WHAT THE TASK ASKS: Exactly as they appear, transcribe the entries and skip any pictures.

+ + + + + + +

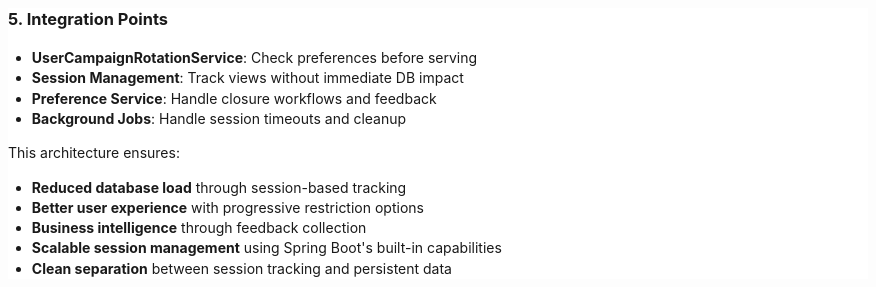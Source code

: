 ### 5. Integration Points
- **UserCampaignRotationService**: Check preferences before serving
- **Session Management**: Track views without immediate DB impact
- **Preference Service**: Handle closure workflows and feedback
- **Background Jobs**: Handle session timeouts and cleanup

This architecture ensures:
- **Reduced database load** through session-based tracking
- **Better user experience** with progressive restriction options
- **Business intelligence** through feedback collection
- **Scalable session management** using Spring Boot's built-in capabilities
- **Clean separation** between session tracking and persistent data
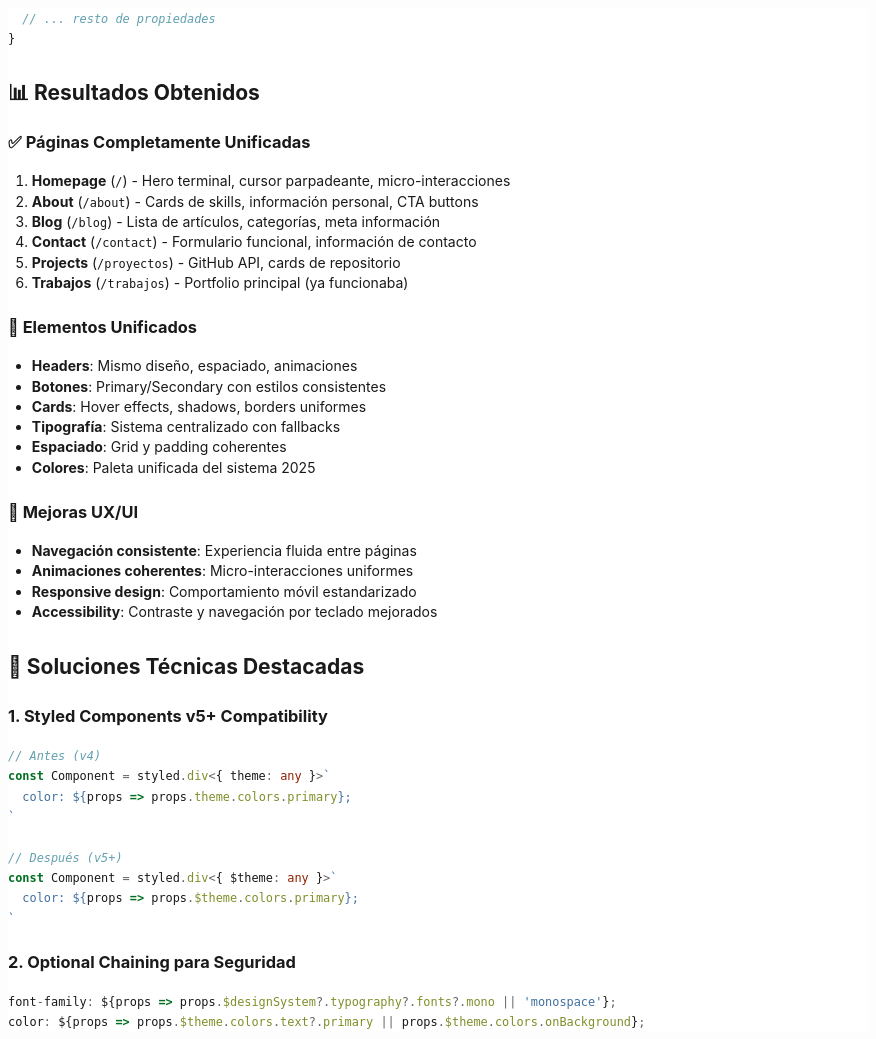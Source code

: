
 ```typescript
  // ... resto de propiedades
}
```

## 📊 Resultados Obtenidos

### ✅ **Páginas Completamente Unificadas**
1. **Homepage** (`/`) - Hero terminal, cursor parpadeante, micro-interacciones
2. **About** (`/about`) - Cards de skills, información personal, CTA buttons
3. **Blog** (`/blog`) - Lista de artículos, categorías, meta información
4. **Contact** (`/contact`) - Formulario funcional, información de contacto
5. **Projects** (`/proyectos`) - GitHub API, cards de repositorio
6. **Trabajos** (`/trabajos`) - Portfolio principal (ya funcionaba)

### 🎨 **Elementos Unificados**
- **Headers**: Mismo diseño, espaciado, animaciones
- **Botones**: Primary/Secondary con estilos consistentes
- **Cards**: Hover effects, shadows, borders uniformes
- **Tipografía**: Sistema centralizado con fallbacks
- **Espaciado**: Grid y padding coherentes
- **Colores**: Paleta unificada del sistema 2025

### 🚀 **Mejoras UX/UI**
- **Navegación consistente**: Experiencia fluida entre páginas
- **Animaciones coherentes**: Micro-interacciones uniformes
- **Responsive design**: Comportamiento móvil estandarizado
- **Accessibility**: Contraste y navegación por teclado mejorados

## 🔧 Soluciones Técnicas Destacadas

### **1. Styled Components v5+ Compatibility**
```typescript
// Antes (v4)
const Component = styled.div<{ theme: any }>`
  color: ${props => props.theme.colors.primary};
`

// Después (v5+)
const Component = styled.div<{ $theme: any }>`
  color: ${props => props.$theme.colors.primary};
`
```

### **2. Optional Chaining para Seguridad**
```typescript
font-family: ${props => props.$designSystem?.typography?.fonts?.mono || 'monospace'};
color: ${props => props.$theme.colors.text?.primary || props.$theme.colors.onBackground};
```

+ + + + + + +

RESPONSE:
Source code

: ### 5. Integration Points
- **UserCampaignRotationService**: Check preferences before serving
- **Session Management**: Track views without immediate DB impact
- **Preference Service**: Handle closure workflows and feedback
- **Background Jobs**: Handle session timeouts and cleanup

This architecture ensures:
- **Reduced database load** through session-based tracking
- **Better user experience** with progressive restriction options
- **Business intelligence** through feedback collection
- **Scalable session management** using Spring Boot's built-in capabilities
- **Clean separation** between session tracking and persistent data
Source code

:
 ```typescript
  // ... resto de propiedades
}
```

## 📊 Resultados Obtenidos

### ✅ **Páginas Completamente Unificadas**
1. **Homepage** (`/`) - Hero terminal, cursor parpadeante, micro-interacciones
2. **About** (`/about`) - Cards de skills, información personal, CTA buttons
3. **Blog** (`/blog`) - Lista de artículos, categorías, meta información
4. **Contact** (`/contact`) - Formulario funcional, información de contacto
5. **Projects** (`/proyectos`) - GitHub API, cards de repositorio
6. **Trabajos** (`/trabajos`) - Portfolio principal (ya funcionaba)

### 🎨 **Elementos Unificados**
- **Headers**: Mismo diseño, espaciado, animaciones
- **Botones**: Primary/Secondary con estilos consistentes
- **Cards**: Hover effects, shadows, borders uniformes
- **Tipografía**: Sistema centralizado con fallbacks
- **Espaciado**: Grid y padding coherentes
- **Colores**: Paleta unificada del sistema 2025

### 🚀 **Mejoras UX/UI**
- **Navegación consistente**: Experiencia fluida entre páginas
- **Animaciones coherentes**: Micro-interacciones uniformes
- **Responsive design**: Comportamiento móvil estandarizado
- **Accessibility**: Contraste y navegación por teclado mejorados

## 🔧 Soluciones Técnicas Destacadas

### **1. Styled Components v5+ Compatibility**
```typescript
// Antes (v4)
const Component = styled.div<{ theme: any }>`
  color: ${props => props.theme.colors.primary};
`

// Después (v5+)
const Component = styled.div<{ $theme: any }>`
  color: ${props => props.$theme.colors.primary};
`
```

### **2. Optional Chaining para Seguridad**
```typescript
font-family: ${props => props.$designSystem?.typography?.fonts?.mono || 'monospace'};
color: ${props => props.$theme.colors.text?.primary || props.$theme.colors.onBackground};
```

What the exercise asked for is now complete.